Con l’avvento di piattaforme come Steam, la mia esperienza videoludica è cambiata nettamente. Dopo lo scioglimento della cumpa, il videogioco è diventato per il sottoscritto un’esperienza prettamente single player. Grazie al buon Gabe, ho potuto recuperare a pochi spicci titoloni che mi ero perso in passato e che, faticosamente, ho cercato di finire in religioso ordine di acquisto.

Ecco… Cercare è forse il verbo che meglio si adatta alla mia esperienza! Dopo un primo periodo di accumulo – quasi – compulsivo mi sono reso conto di aver racimolato giochi per almeno una o due vite! Oggi mi trovo in una situazione alquanto paradossale: se da un lato ho veramente poco tempo da dedicare al videoludo, dall’altro non perdo occasione per controllare sconti, offerte e quant’altro al fine… di incrementare il mio backlog.

Nell’anno di grazia 2018 mi ritrovo ad aver installati sul mio disco duro una manciata di titoli che periodicamente tento di finire… con poco successo. La lista di “piccole perle” mi osserva e a volte mi sento anche un po’ “colpevole” di non aver maggior tempo per poter godere con calma di alcuni titoli comprati nella notte dei tempi…

Dietrolog?

Ma il backlog…un altro inglesismo acquistato dal campo dell’informatica, è sempre un qualcosa di sano? Credo (Luca) che la pratica di accumulare – più o meno in modo compulsivo – oggetti sia qualcosa di profondamente radicato nell’animo umano. Alcuni sostengono che il backlog non sia altro che una forma (perversa) di collezionismo: i titoli vengono religiosamente acquistati e poi sistemati sullo “scaffale virtuale”, in attesa. Credo che la formazione della propria “riserva di giochi” sia oggi favorita essenzialmente da due fattori: costi (relativamente) bassi dei prodotti e facilità di reperimento degli stessi.

Alla fine tra sconti, key gratis e promozioni… la tentazione è forte. Non mi sento affatto colpevole di aver accumulato un backlog di “un certo livello”. Al massimo, posso promettere a me stesso di fare un piccolo passo in avanti, ovvero tenere a bada per un attimo la potente scimmia interiore al fine di gustarmi i prodotti che ho, senza dover per forza rincorrere l’ultimo titolo AAA o il prodotto scontato.
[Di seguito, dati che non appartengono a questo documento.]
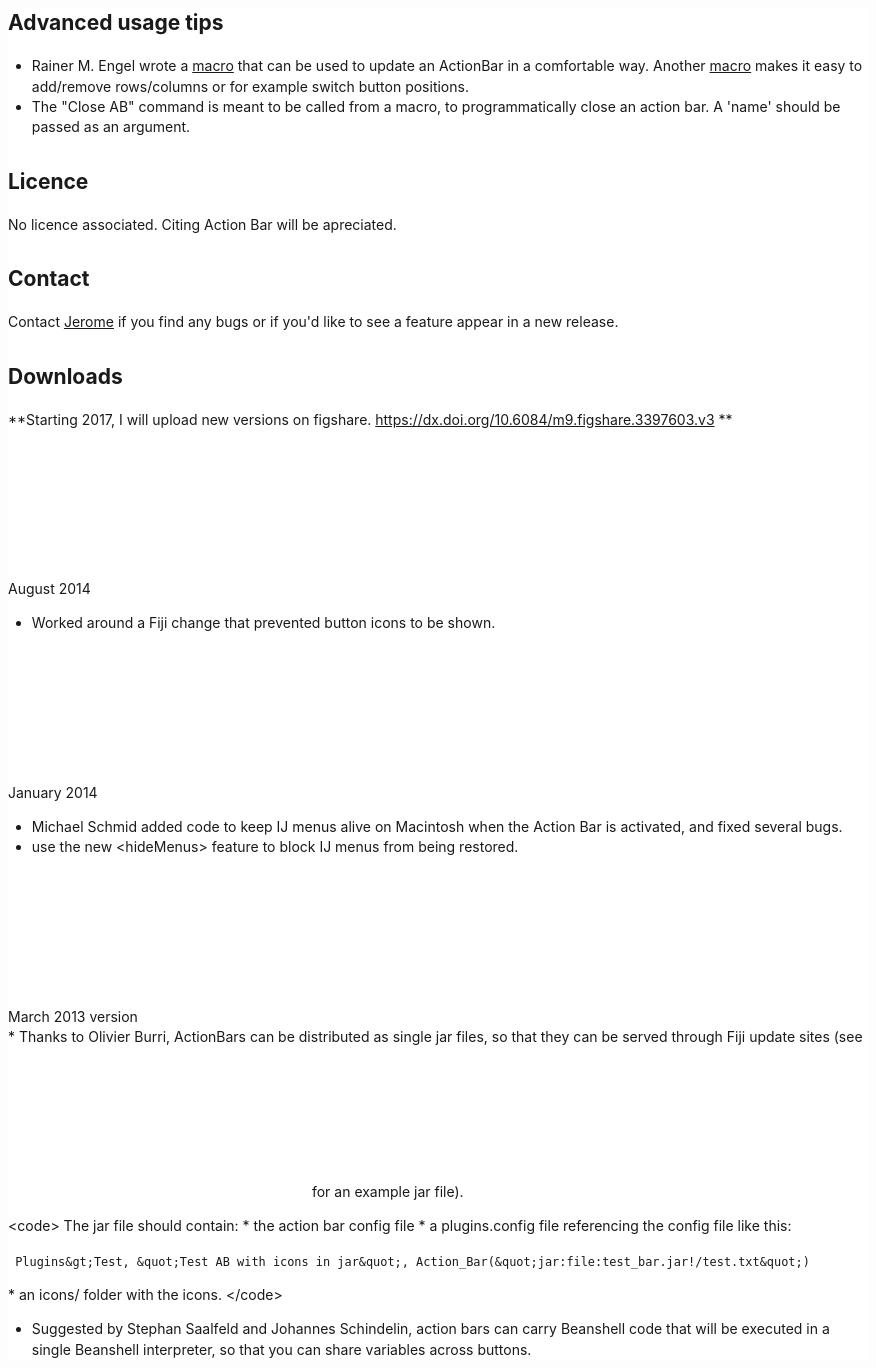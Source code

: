 ## Advanced usage tips

-   Rainer M. Engel wrote a
    [macro](/howto/working/easily_update_your_actionbar) that can be
    used to update an ActionBar in a comfortable way. Another
    [macro](/howto/working/easily_modify_your_actionbar) makes it easy
    to add/remove rows/columns or for example switch button positions.
-   The \"Close AB\" command is meant to be called from a macro, to
    programmatically close an action bar. A \'name\' should be passed as
    an argument.

## Licence

No licence associated. Citing Action Bar will be apreciated.

## Contact

Contact [Jerome](/mailto/jerome.mutterer@ibmp-ulp.u-strasbg.fr) if you
find any bugs or if you\'d like to see a feature appear in a new
release.

## Downloads

**Starting 2017, I will upload new versions on figshare.
<https://dx.doi.org/10.6084/m9.figshare.3397603.v3> **

August 2014 ![](/plugin/utilities/action_bar/action_bar202.jar)

-   Worked around a Fiji change that prevented button icons to be shown.

January 2014 ![](/plugin/utilities/action_bar/action_bar201d.jar)

-   Michael Schmid added code to keep IJ menus alive on Macintosh when
    the Action Bar is activated, and fixed several bugs.
-   use the new \<hideMenus\> feature to block IJ menus from being
    restored.

March 2013 version ![](/plugin/utilities/action_bar/action_bar201a.jar)\
\* Thanks to Olivier Burri, ActionBars can be distributed as single jar
files, so that they can be served through Fiji update sites (see
![](/plugin/utilities/action_bar/test_bar.jar) for an example jar file).

\<code\> The jar file should contain: \* the action bar config file \* a
plugins.config file referencing the config file like this:

     Plugins&gt;Test, &quot;Test AB with icons in jar&quot;, Action_Bar(&quot;jar:file:test_bar.jar!/test.txt&quot;)

\* an icons/ folder with the icons. \</code\>

-   Suggested by Stephan Saalfeld and Johannes Schindelin, action bars
    can carry Beanshell code that will be executed in a single Beanshell
    interpreter, so that you can share variables across buttons.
Il backlog come libreria nella quale conservale solo i titoli di pregio?

D’altra parte, per me (Deiv), il backlog ha una funzione catartica di freno all’acquisto smodato compulsivo. Mi spiego: all’inizio l’istinto è stato più forte della ragione e le offerte sono state fin troppo belle per essere ignorate, ma l’accumulo compulsivo ha raggiunto un punto che mi crea un blocco davanti a nuovi possibili acquisti. Se per i titoli in uscita ho un freno, sia dal punto di vista di investimento che dedizione temporale fuori dai miei orizzonti, le offerte continuano a tentarmi ma non mi faccio più ammaliare facilmente. La lista funziona come coscienza o, meglio, come senso di colpa pratico contro cui non posso girarmi e chiudere gli occhi ma a cui devo sempre rispondere, soprattutto quando ne aggiungo un ulteriore tassello.
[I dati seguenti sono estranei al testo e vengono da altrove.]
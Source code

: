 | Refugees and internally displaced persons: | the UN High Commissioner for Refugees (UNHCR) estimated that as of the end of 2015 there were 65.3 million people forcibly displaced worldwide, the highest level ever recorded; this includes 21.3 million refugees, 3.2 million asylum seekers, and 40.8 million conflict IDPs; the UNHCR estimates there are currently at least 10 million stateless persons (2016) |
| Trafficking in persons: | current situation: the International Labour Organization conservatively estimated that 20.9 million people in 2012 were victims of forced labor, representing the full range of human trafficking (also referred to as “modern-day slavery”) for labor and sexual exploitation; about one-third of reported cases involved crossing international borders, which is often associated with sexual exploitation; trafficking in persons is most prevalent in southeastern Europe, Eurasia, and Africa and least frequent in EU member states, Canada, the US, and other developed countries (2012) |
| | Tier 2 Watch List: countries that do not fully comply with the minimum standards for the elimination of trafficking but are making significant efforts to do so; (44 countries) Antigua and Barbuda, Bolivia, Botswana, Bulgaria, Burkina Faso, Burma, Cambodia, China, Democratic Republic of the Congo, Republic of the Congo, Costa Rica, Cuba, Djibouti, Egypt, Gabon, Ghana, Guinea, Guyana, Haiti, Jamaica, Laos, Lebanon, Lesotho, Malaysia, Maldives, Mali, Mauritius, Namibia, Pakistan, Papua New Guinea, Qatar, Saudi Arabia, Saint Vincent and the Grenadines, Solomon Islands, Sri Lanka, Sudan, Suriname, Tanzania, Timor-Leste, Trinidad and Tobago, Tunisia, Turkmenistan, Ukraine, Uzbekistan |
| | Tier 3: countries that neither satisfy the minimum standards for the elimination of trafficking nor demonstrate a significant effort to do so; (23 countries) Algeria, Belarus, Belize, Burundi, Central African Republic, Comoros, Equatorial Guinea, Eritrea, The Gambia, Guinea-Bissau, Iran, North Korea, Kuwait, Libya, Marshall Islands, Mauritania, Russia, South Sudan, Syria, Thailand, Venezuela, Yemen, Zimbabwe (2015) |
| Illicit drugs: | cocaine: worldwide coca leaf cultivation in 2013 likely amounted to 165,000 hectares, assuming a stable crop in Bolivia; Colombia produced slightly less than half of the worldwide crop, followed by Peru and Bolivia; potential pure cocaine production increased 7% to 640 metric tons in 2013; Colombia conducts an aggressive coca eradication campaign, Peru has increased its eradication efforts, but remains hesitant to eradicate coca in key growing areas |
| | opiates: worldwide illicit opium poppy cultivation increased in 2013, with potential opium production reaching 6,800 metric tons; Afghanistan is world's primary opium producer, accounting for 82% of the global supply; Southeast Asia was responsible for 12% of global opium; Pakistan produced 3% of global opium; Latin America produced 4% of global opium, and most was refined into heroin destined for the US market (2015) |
ci son quei titoli che difficilmente avrò voglia di ri-scoprire, ma per me valgono come collezionismo più che completismo

Facendo un giro di domande tra amici e conoscenti, la situazione sembra comune: ognuno ha ormai accumulato già una lista di titoli che forse potrebbe non essere neanche in grado di completare in questa vita, ma ognuno reagisce in modo diverso. C’è chi li usa come “trofei”, chi li colleziona come memorie d’infanzia, chi a fatica prova a finirli tutti e chi, semplicemente li ignora, come una libreria di libri comprati per far numero più che cultura. E voi, come affrontate questa maledizione digitale?